Across the data below, how many lines have the word "getEmpById" in them? Respond with the number alone.

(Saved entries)
════════

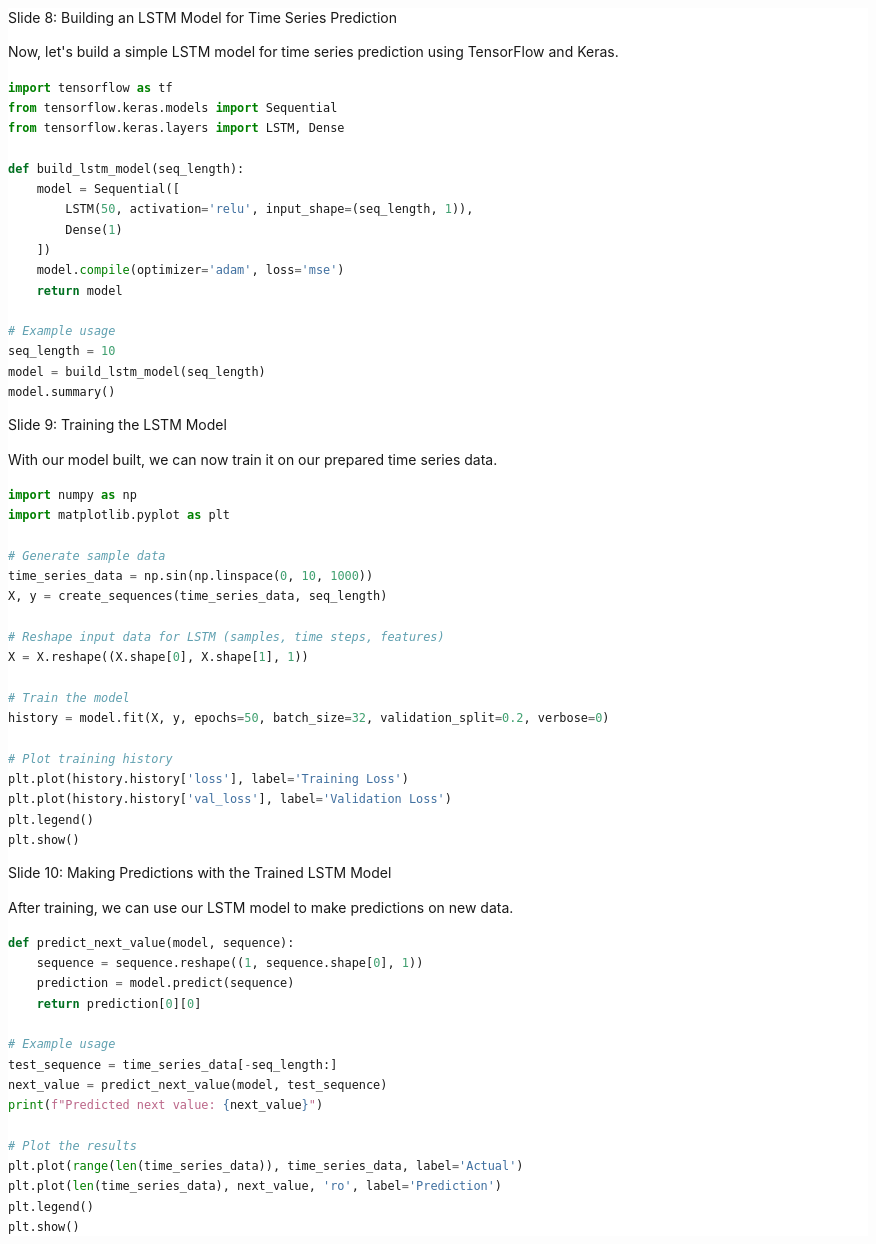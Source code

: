 Slide 8: Building an LSTM Model for Time Series Prediction

Now, let's build a simple LSTM model for time series prediction using TensorFlow and Keras.

```python
import tensorflow as tf
from tensorflow.keras.models import Sequential
from tensorflow.keras.layers import LSTM, Dense

def build_lstm_model(seq_length):
    model = Sequential([
        LSTM(50, activation='relu', input_shape=(seq_length, 1)),
        Dense(1)
    ])
    model.compile(optimizer='adam', loss='mse')
    return model

# Example usage
seq_length = 10
model = build_lstm_model(seq_length)
model.summary()
```

Slide 9: Training the LSTM Model

With our model built, we can now train it on our prepared time series data.

```python
import numpy as np
import matplotlib.pyplot as plt

# Generate sample data
time_series_data = np.sin(np.linspace(0, 10, 1000))
X, y = create_sequences(time_series_data, seq_length)

# Reshape input data for LSTM (samples, time steps, features)
X = X.reshape((X.shape[0], X.shape[1], 1))

# Train the model
history = model.fit(X, y, epochs=50, batch_size=32, validation_split=0.2, verbose=0)

# Plot training history
plt.plot(history.history['loss'], label='Training Loss')
plt.plot(history.history['val_loss'], label='Validation Loss')
plt.legend()
plt.show()
```

Slide 10: Making Predictions with the Trained LSTM Model

After training, we can use our LSTM model to make predictions on new data.

```python
def predict_next_value(model, sequence):
    sequence = sequence.reshape((1, sequence.shape[0], 1))
    prediction = model.predict(sequence)
    return prediction[0][0]

# Example usage
test_sequence = time_series_data[-seq_length:]
next_value = predict_next_value(model, test_sequence)
print(f"Predicted next value: {next_value}")

# Plot the results
plt.plot(range(len(time_series_data)), time_series_data, label='Actual')
plt.plot(len(time_series_data), next_value, 'ro', label='Prediction')
plt.legend()
plt.show()
```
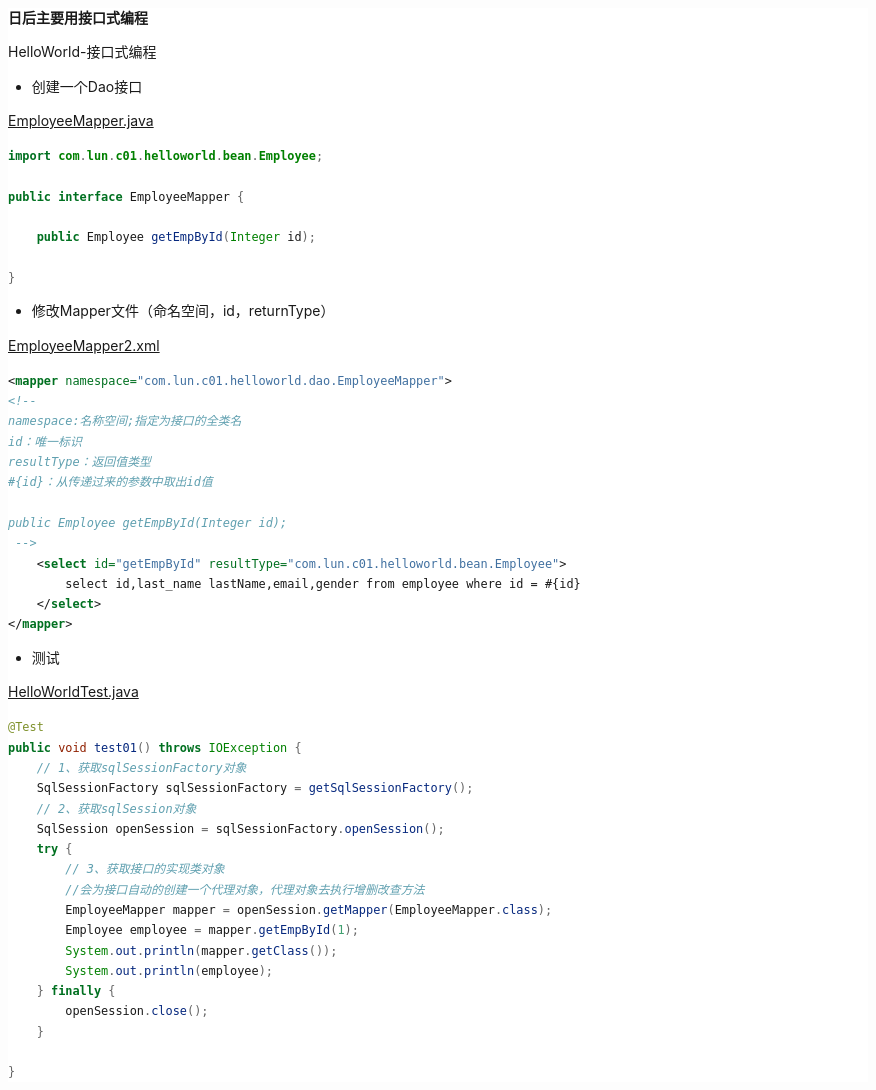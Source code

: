 **日后主要用接口式编程**

HelloWorld-接口式编程

- 创建一个Dao接口

[EmployeeMapper.java](src/main/java/com/lun/c01/helloworld/dao/EmployeeMapper.java)

```java
import com.lun.c01.helloworld.bean.Employee;

public interface EmployeeMapper {
	
	public Employee getEmpById(Integer id);

}
```

- 修改Mapper文件（命名空间，id，returnType）

[EmployeeMapper2.xml](src/main/java/com/lun/c01/helloworld/dao/EmployeeMapper.java)

```xml
<mapper namespace="com.lun.c01.helloworld.dao.EmployeeMapper">
<!-- 
namespace:名称空间;指定为接口的全类名
id：唯一标识
resultType：返回值类型
#{id}：从传递过来的参数中取出id值

public Employee getEmpById(Integer id);
 -->
	<select id="getEmpById" resultType="com.lun.c01.helloworld.bean.Employee">
		select id,last_name lastName,email,gender from employee where id = #{id}
	</select>
</mapper>
```

- 测试

[HelloWorldTest.java](src/test/java/com/lun/c01/helloworld/HelloWorldTest.java)

```java
@Test
public void test01() throws IOException {
	// 1、获取sqlSessionFactory对象
	SqlSessionFactory sqlSessionFactory = getSqlSessionFactory();
	// 2、获取sqlSession对象
	SqlSession openSession = sqlSessionFactory.openSession();
	try {
		// 3、获取接口的实现类对象
		//会为接口自动的创建一个代理对象，代理对象去执行增删改查方法
		EmployeeMapper mapper = openSession.getMapper(EmployeeMapper.class);
		Employee employee = mapper.getEmpById(1);
		System.out.println(mapper.getClass());
		System.out.println(employee);
	} finally {
		openSession.close();
	}

}
```

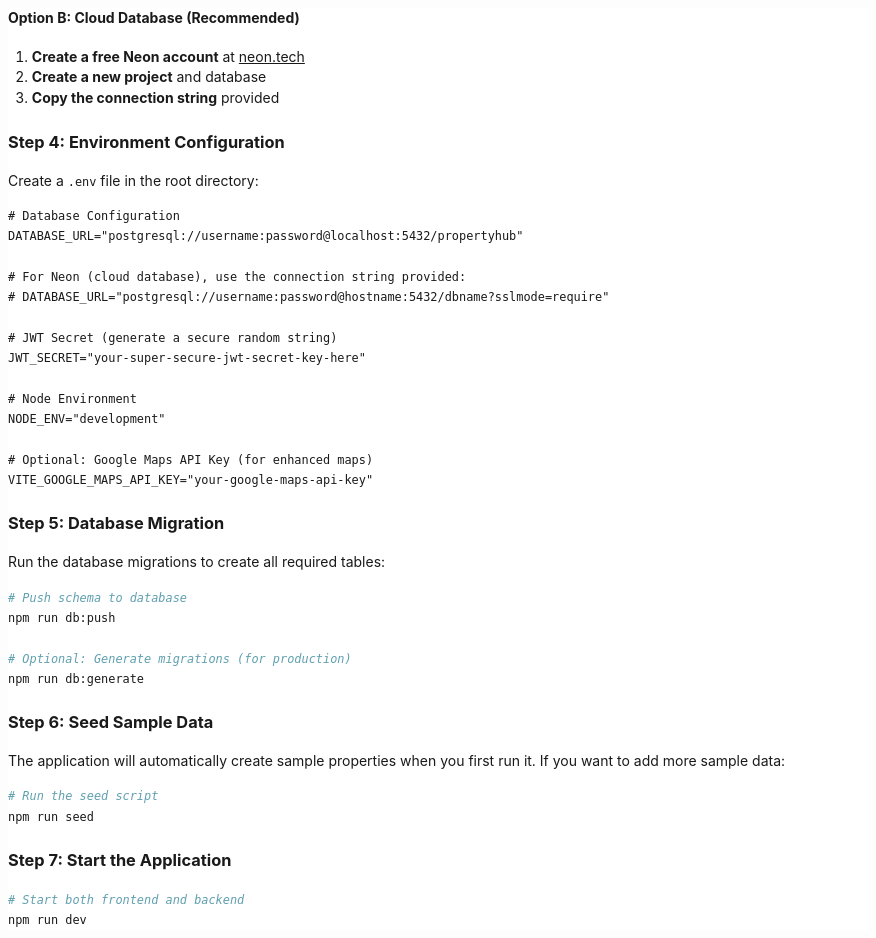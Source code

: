 #### Option B: Cloud Database (Recommended)

1. **Create a free Neon account** at [neon.tech](https://neon.tech)
2. **Create a new project** and database
3. **Copy the connection string** provided

### Step 4: Environment Configuration

Create a `.env` file in the root directory:

```env
# Database Configuration
DATABASE_URL="postgresql://username:password@localhost:5432/propertyhub"

# For Neon (cloud database), use the connection string provided:
# DATABASE_URL="postgresql://username:password@hostname:5432/dbname?sslmode=require"

# JWT Secret (generate a secure random string)
JWT_SECRET="your-super-secure-jwt-secret-key-here"

# Node Environment
NODE_ENV="development"

# Optional: Google Maps API Key (for enhanced maps)
VITE_GOOGLE_MAPS_API_KEY="your-google-maps-api-key"
```

### Step 5: Database Migration

Run the database migrations to create all required tables:

```bash
# Push schema to database
npm run db:push

# Optional: Generate migrations (for production)
npm run db:generate
```

### Step 6: Seed Sample Data

The application will automatically create sample properties when you first run it. If you want to add more sample data:

```bash
# Run the seed script
npm run seed
```

### Step 7: Start the Application

```bash
# Start both frontend and backend
npm run dev
```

════════

## Completed exercise
4